Not Converting to Percentage
points / sum(points)
Returns proportions rather than percentages.
Multiply by 100 if percentage values are required.
Missing Values
When data contains missing values:
df %>%
group_by(team) %>%
mutate(percent = points / sum(points, na.rm = TRUE))
Using na.rm = TRUE prevents calculation errors.
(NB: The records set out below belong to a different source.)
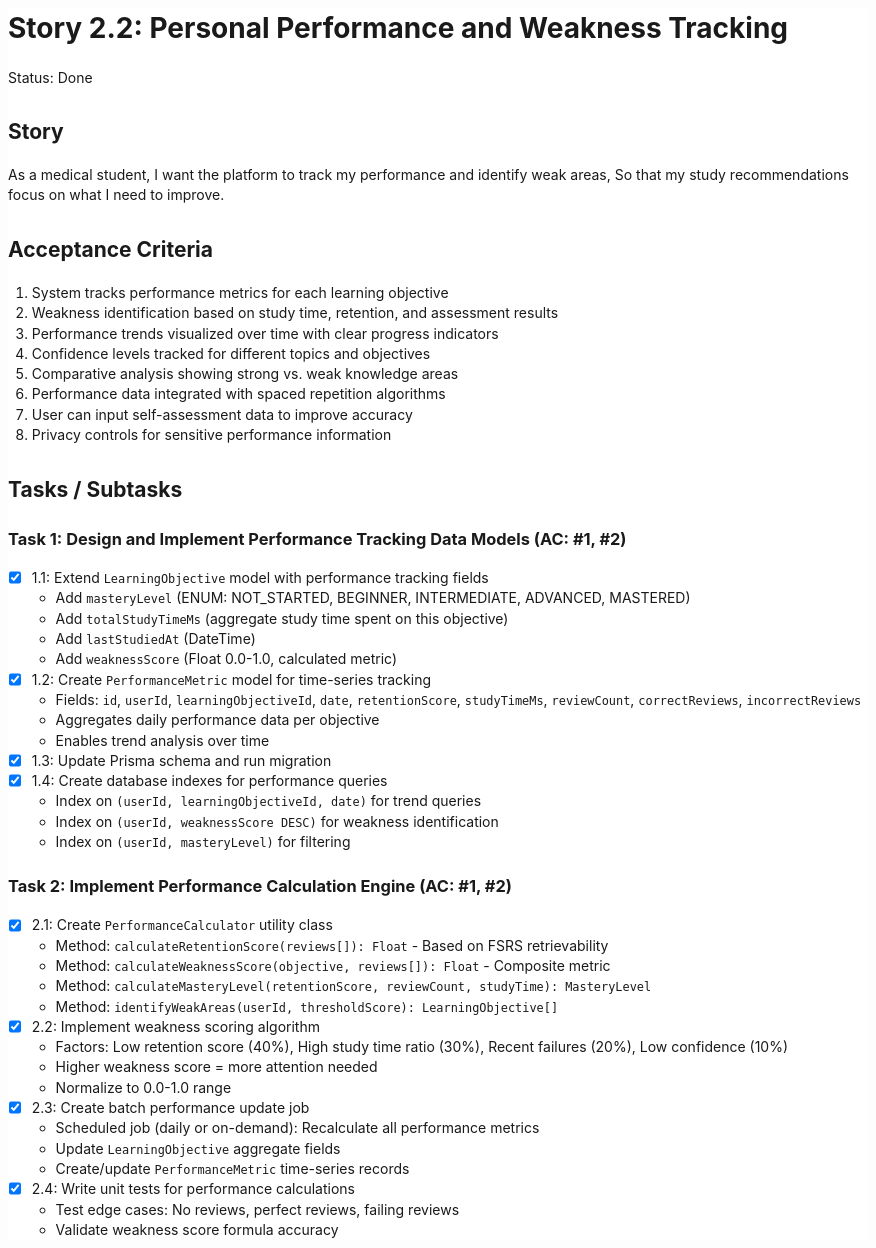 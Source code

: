 # Story 2.2: Personal Performance and Weakness Tracking

Status: Done

## Story

As a medical student,
I want the platform to track my performance and identify weak areas,
So that my study recommendations focus on what I need to improve.

## Acceptance Criteria

1. System tracks performance metrics for each learning objective
2. Weakness identification based on study time, retention, and assessment results
3. Performance trends visualized over time with clear progress indicators
4. Confidence levels tracked for different topics and objectives
5. Comparative analysis showing strong vs. weak knowledge areas
6. Performance data integrated with spaced repetition algorithms
7. User can input self-assessment data to improve accuracy
8. Privacy controls for sensitive performance information

## Tasks / Subtasks

### Task 1: Design and Implement Performance Tracking Data Models (AC: #1, #2)
- [x] 1.1: Extend `LearningObjective` model with performance tracking fields
  - Add `masteryLevel` (ENUM: NOT_STARTED, BEGINNER, INTERMEDIATE, ADVANCED, MASTERED)
  - Add `totalStudyTimeMs` (aggregate study time spent on this objective)
  - Add `lastStudiedAt` (DateTime)
  - Add `weaknessScore` (Float 0.0-1.0, calculated metric)
- [x] 1.2: Create `PerformanceMetric` model for time-series tracking
  - Fields: `id`, `userId`, `learningObjectiveId`, `date`, `retentionScore`, `studyTimeMs`, `reviewCount`, `correctReviews`, `incorrectReviews`
  - Aggregates daily performance data per objective
  - Enables trend analysis over time
- [x] 1.3: Update Prisma schema and run migration
- [x] 1.4: Create database indexes for performance queries
  - Index on `(userId, learningObjectiveId, date)` for trend queries
  - Index on `(userId, weaknessScore DESC)` for weakness identification
  - Index on `(userId, masteryLevel)` for filtering

### Task 2: Implement Performance Calculation Engine (AC: #1, #2)
- [x] 2.1: Create `PerformanceCalculator` utility class
  - Method: `calculateRetentionScore(reviews[]): Float` - Based on FSRS retrievability
  - Method: `calculateWeaknessScore(objective, reviews[]): Float` - Composite metric
  - Method: `calculateMasteryLevel(retentionScore, reviewCount, studyTime): MasteryLevel`
  - Method: `identifyWeakAreas(userId, thresholdScore): LearningObjective[]`
- [x] 2.2: Implement weakness scoring algorithm
  - Factors: Low retention score (40%), High study time ratio (30%), Recent failures (20%), Low confidence (10%)
  - Higher weakness score = more attention needed
  - Normalize to 0.0-1.0 range
- [x] 2.3: Create batch performance update job
  - Scheduled job (daily or on-demand): Recalculate all performance metrics
  - Update `LearningObjective` aggregate fields
  - Create/update `PerformanceMetric` time-series records
- [x] 2.4: Write unit tests for performance calculations
  - Test edge cases: No reviews, perfect reviews, failing reviews
  - Validate weakness score formula accuracy
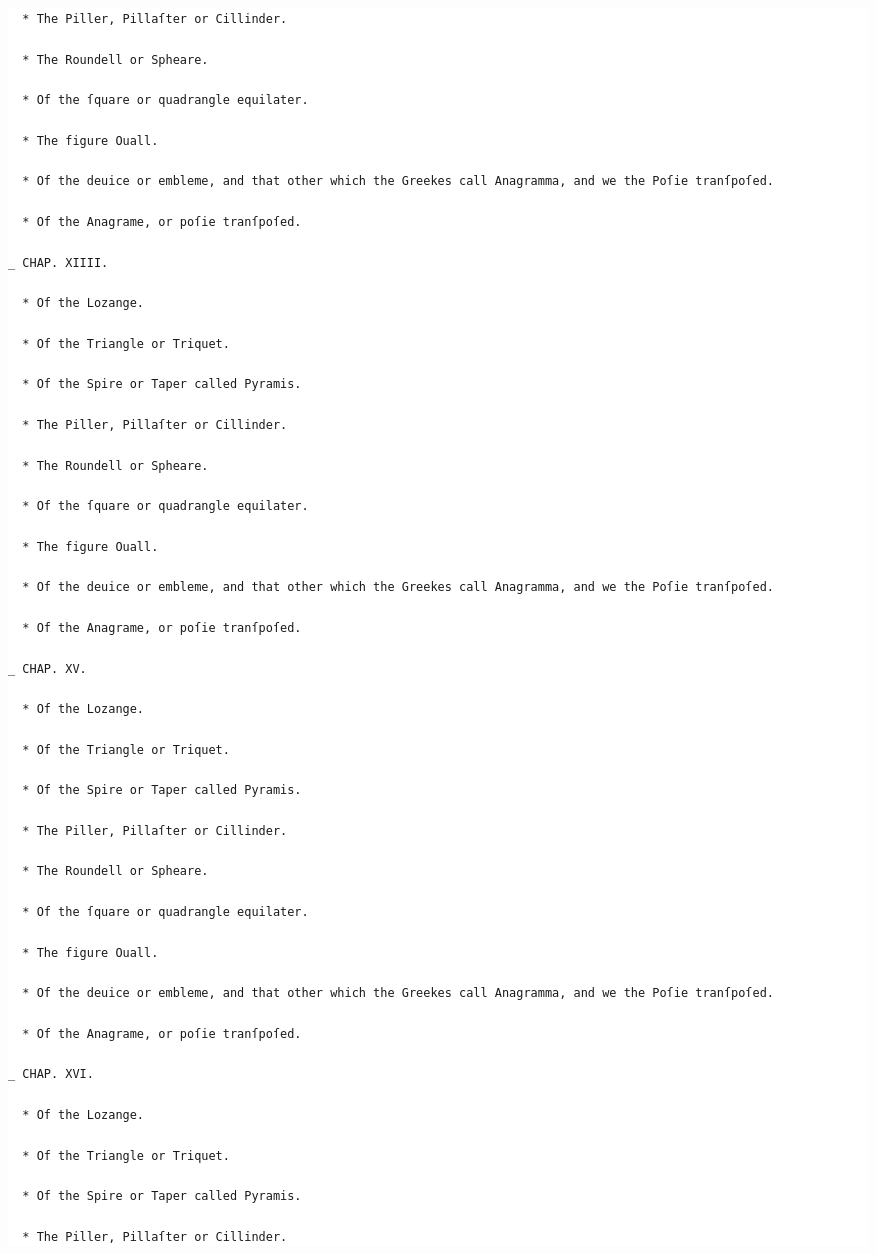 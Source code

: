       * The Piller, Pillaſter or Cillinder.

      * The Roundell or Spheare.

      * Of the ſquare or quadrangle equilater.

      * The figure Ouall.

      * Of the deuice or embleme, and that other which the Greekes call Anagramma, and we the Poſie tranſpoſed.

      * Of the Anagrame, or poſie tranſpoſed.

    _ CHAP. XIIII.

      * Of the Lozange.

      * Of the Triangle or Triquet.

      * Of the Spire or Taper called Pyramis.

      * The Piller, Pillaſter or Cillinder.

      * The Roundell or Spheare.

      * Of the ſquare or quadrangle equilater.

      * The figure Ouall.

      * Of the deuice or embleme, and that other which the Greekes call Anagramma, and we the Poſie tranſpoſed.

      * Of the Anagrame, or poſie tranſpoſed.

    _ CHAP. XV.

      * Of the Lozange.

      * Of the Triangle or Triquet.

      * Of the Spire or Taper called Pyramis.

      * The Piller, Pillaſter or Cillinder.

      * The Roundell or Spheare.

      * Of the ſquare or quadrangle equilater.

      * The figure Ouall.

      * Of the deuice or embleme, and that other which the Greekes call Anagramma, and we the Poſie tranſpoſed.

      * Of the Anagrame, or poſie tranſpoſed.

    _ CHAP. XVI.

      * Of the Lozange.

      * Of the Triangle or Triquet.

      * Of the Spire or Taper called Pyramis.

      * The Piller, Pillaſter or Cillinder.
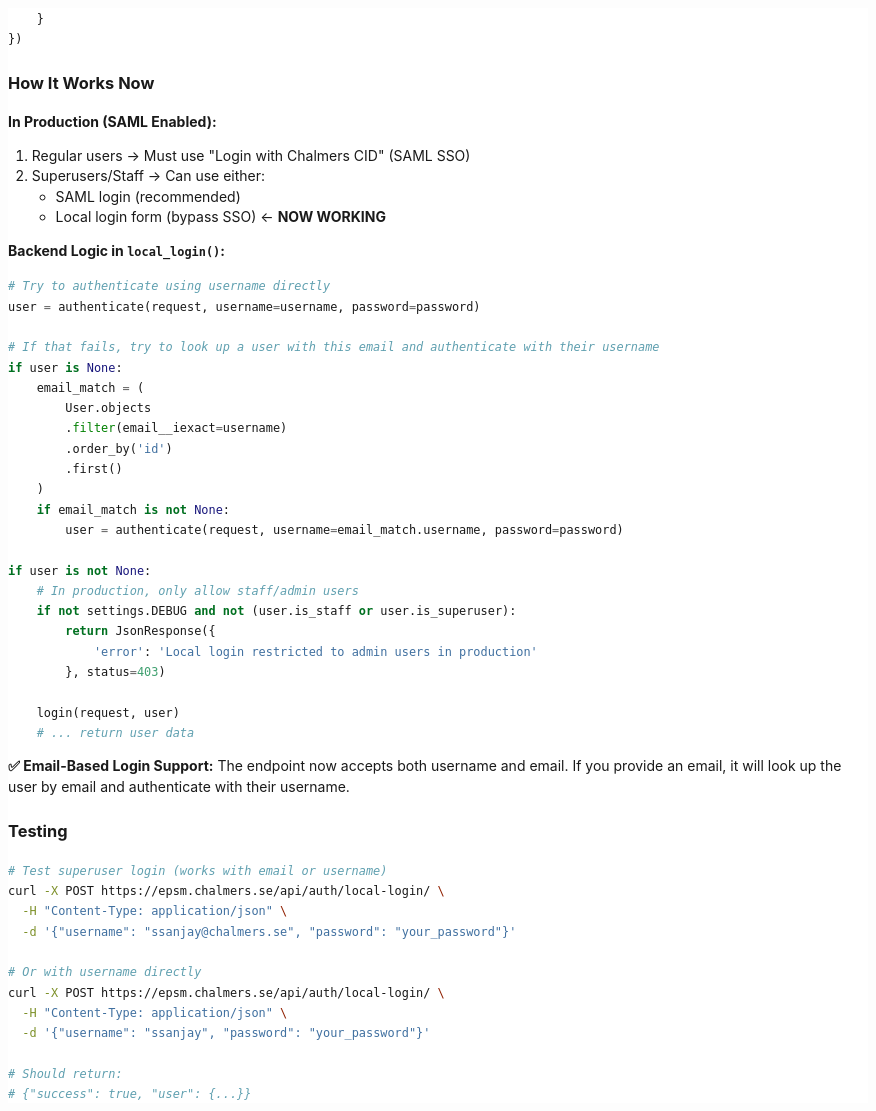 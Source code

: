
 ```python
    }
})
```

### How It Works Now

**In Production (SAML Enabled):**
1. Regular users → Must use "Login with Chalmers CID" (SAML SSO)
2. Superusers/Staff → Can use either:
   - SAML login (recommended)
   - Local login form (bypass SSO) ← **NOW WORKING**

**Backend Logic in `local_login()`:**
```python
# Try to authenticate using username directly
user = authenticate(request, username=username, password=password)

# If that fails, try to look up a user with this email and authenticate with their username
if user is None:
    email_match = (
        User.objects
        .filter(email__iexact=username)
        .order_by('id')
        .first()
    )
    if email_match is not None:
        user = authenticate(request, username=email_match.username, password=password)

if user is not None:
    # In production, only allow staff/admin users
    if not settings.DEBUG and not (user.is_staff or user.is_superuser):
        return JsonResponse({
            'error': 'Local login restricted to admin users in production'
        }, status=403)
    
    login(request, user)
    # ... return user data
```

**✅ Email-Based Login Support:**
The endpoint now accepts both username and email. If you provide an email, it will look up the user by email and authenticate with their username.

### Testing
```bash
# Test superuser login (works with email or username)
curl -X POST https://epsm.chalmers.se/api/auth/local-login/ \
  -H "Content-Type: application/json" \
  -d '{"username": "ssanjay@chalmers.se", "password": "your_password"}'

# Or with username directly
curl -X POST https://epsm.chalmers.se/api/auth/local-login/ \
  -H "Content-Type: application/json" \
  -d '{"username": "ssanjay", "password": "your_password"}'

# Should return:
# {"success": true, "user": {...}}
```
Applications of Group Percentage Calculations
Group-wise percentages are widely used in:
Business Intelligence
- Revenue contribution by product
- Market share analysis
- Customer segmentation
Sports Analytics
- Player performance analysis
- Team contribution metrics
- Scoring distribution
Marketing Analytics
- Channel attribution
- Campaign performance
- Lead source analysis
Survey Research
- Response distributions
- Demographic analysis
- Opinion polling
Financial Analysis
- Portfolio allocation
- Expense categorization
- Budget reporting
Conclusion
Calculating percentages by group is a fundamental data manipulation task in R. By combining group_by() and mutate() from the dplyr package, you can quickly determine how much each observation contributes to its group’s total.
Whether you’re analyzing sports statistics, sales performance, customer behavior, or financial data, group-wise percentages provide valuable context that raw numbers alone cannot reveal.
Using these techniques will help you create more meaningful reports, dashboards, and statistical analyses in R.